After seven years working for the Columbia County Sheriff's Office, Spike hung up his badge in November, and his handler says he is getting used to retirement.
Deputy Thomas Langford's partner, Spike, has been retired from the Columbia County Sheriff's Office's Canine Unit. Health problems brought an end to the 9-year-old dog's career in law enforcement.
Photo by Jim Blaylock
Spike, a 9-year-old German shepherd used his keen nose to sniff out drugs or track fleeing suspects or lost children.
"He was one of our good trackers. He was real good at that," said Deputy Thomas Langford, Spike's handler of three years.
Langford said Spike did not retire voluntarily, because he loved the work, which included helping the sheriff's office's Vice and Narcotics Unit and other law enforcement agencies such as the Georgia Bureau of Investigation.
"He loves it," Langford said. "Basically, the way they are trained, it's like a game to them. They are trained that stimulus equals response equals reward.''
A tennis ball, which Spike was given as a reward, is still a big part of his life, though not in the same way.
"Now we go out and play ball in the yard and stuff like that," Langford said. "But I don't get out and make him track. But he enjoys it. It is not like work to him. It was never like work to him.''
Spike was retired from the sheriff's office for medical reasons.
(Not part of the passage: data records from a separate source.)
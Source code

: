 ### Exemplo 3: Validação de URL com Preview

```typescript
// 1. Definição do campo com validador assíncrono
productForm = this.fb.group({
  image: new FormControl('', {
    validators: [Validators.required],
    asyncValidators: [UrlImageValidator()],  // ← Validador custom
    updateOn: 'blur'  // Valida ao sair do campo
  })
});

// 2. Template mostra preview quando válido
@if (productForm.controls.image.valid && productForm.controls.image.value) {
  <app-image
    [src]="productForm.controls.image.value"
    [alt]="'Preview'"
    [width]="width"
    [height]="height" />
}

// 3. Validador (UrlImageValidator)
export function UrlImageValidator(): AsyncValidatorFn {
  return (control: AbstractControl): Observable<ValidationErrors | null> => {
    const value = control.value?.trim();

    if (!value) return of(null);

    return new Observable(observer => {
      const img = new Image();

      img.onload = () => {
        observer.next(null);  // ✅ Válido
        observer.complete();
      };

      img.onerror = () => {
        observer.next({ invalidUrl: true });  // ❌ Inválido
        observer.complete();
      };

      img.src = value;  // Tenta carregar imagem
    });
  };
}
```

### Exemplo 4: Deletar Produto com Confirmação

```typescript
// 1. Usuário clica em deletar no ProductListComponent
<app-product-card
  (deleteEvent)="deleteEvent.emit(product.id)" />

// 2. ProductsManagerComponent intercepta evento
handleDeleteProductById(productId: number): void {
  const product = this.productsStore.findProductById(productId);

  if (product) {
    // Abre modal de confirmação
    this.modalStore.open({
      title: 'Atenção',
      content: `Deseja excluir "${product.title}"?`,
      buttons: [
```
Langford said Spike tore the anterior cruciate ligament in his left knee in 2001. After nearly three months, he headed back to work with a knee of metal rods and springs. It was in November that Spike got a condition known as "bloat," which is when the stomach becomes detatched. The condition can easily kill a dog.
The only treatment was to surgically right Spike's stomach and sew or staple it to the rib cage to prevent the stomach from flipping again.
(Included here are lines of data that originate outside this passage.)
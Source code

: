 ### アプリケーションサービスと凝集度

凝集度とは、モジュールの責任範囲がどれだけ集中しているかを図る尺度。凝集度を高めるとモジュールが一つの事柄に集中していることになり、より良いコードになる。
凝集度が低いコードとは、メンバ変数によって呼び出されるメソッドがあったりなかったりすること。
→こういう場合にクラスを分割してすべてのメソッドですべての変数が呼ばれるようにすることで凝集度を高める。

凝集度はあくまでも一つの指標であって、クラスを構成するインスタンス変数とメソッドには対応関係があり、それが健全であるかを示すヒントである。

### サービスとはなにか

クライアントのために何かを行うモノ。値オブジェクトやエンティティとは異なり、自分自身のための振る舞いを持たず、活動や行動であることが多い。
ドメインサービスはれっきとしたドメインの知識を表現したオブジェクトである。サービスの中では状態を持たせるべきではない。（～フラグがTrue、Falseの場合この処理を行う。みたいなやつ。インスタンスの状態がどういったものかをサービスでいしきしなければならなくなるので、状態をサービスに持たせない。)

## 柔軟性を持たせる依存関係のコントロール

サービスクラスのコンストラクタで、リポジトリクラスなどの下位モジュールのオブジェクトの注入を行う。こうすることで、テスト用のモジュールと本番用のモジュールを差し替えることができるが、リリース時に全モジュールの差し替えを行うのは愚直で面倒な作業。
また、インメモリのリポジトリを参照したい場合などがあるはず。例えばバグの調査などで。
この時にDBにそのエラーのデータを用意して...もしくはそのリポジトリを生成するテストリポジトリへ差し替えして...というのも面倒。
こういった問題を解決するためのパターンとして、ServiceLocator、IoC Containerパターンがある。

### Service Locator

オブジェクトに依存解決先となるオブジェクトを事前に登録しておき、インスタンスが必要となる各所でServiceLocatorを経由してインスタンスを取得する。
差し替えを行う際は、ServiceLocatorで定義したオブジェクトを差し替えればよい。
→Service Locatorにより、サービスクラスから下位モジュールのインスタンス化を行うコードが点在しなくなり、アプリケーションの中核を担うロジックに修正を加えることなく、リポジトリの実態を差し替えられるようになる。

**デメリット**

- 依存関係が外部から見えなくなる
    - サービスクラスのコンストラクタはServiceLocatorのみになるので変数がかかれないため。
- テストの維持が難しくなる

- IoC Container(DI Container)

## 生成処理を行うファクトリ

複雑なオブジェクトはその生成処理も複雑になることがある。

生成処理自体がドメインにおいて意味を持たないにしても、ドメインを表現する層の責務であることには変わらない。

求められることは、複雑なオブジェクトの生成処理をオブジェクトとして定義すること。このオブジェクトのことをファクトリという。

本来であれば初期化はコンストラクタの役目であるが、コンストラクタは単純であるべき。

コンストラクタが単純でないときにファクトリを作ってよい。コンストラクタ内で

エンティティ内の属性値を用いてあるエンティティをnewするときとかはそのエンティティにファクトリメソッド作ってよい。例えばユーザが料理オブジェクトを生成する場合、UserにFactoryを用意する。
"After that, they decided to retire him, because with the work that these dogs do, there are possibilities it could tear away if it wasn't done well enough," Langford said.
Langford said that some of the four remaining dogs in the sheriff's office's Canine Unit are older than Spike and that he probably would have worked until he was about 13 years old had it not been for his injuries.
These days, Spike spends his time lazing around the back yard of Langford's Appling home trying to get used to the slower and more playful pace of retirement.
"People up at the vet's office are like, 'He's just like a puppy.' He acts like one, but his body just won't let him do what he used to be able to do," Langford said.
Dianne Collins, of the Grovetown Animal Clinic, where Spike is treated, said she was initially intimidated by Spike because he is such a big, strong and serious dog.
After bathing, walking and feeding him for a few days, though, she realized he was playful and eager to please and loved to play fetch.
"He's so playful. He just jumps around," Collins said. "He's just a wonderful dog.''
As thanks for Spike's years of service to the county, Collins, who is a hand spinner and fiber artist, recently used Spike's hair to weave him a keepsake leash.
Though Spike spent four years with different handlers on the Canine Unit, Langford said he vividly remembers the first track he and Spike went on, in 2001.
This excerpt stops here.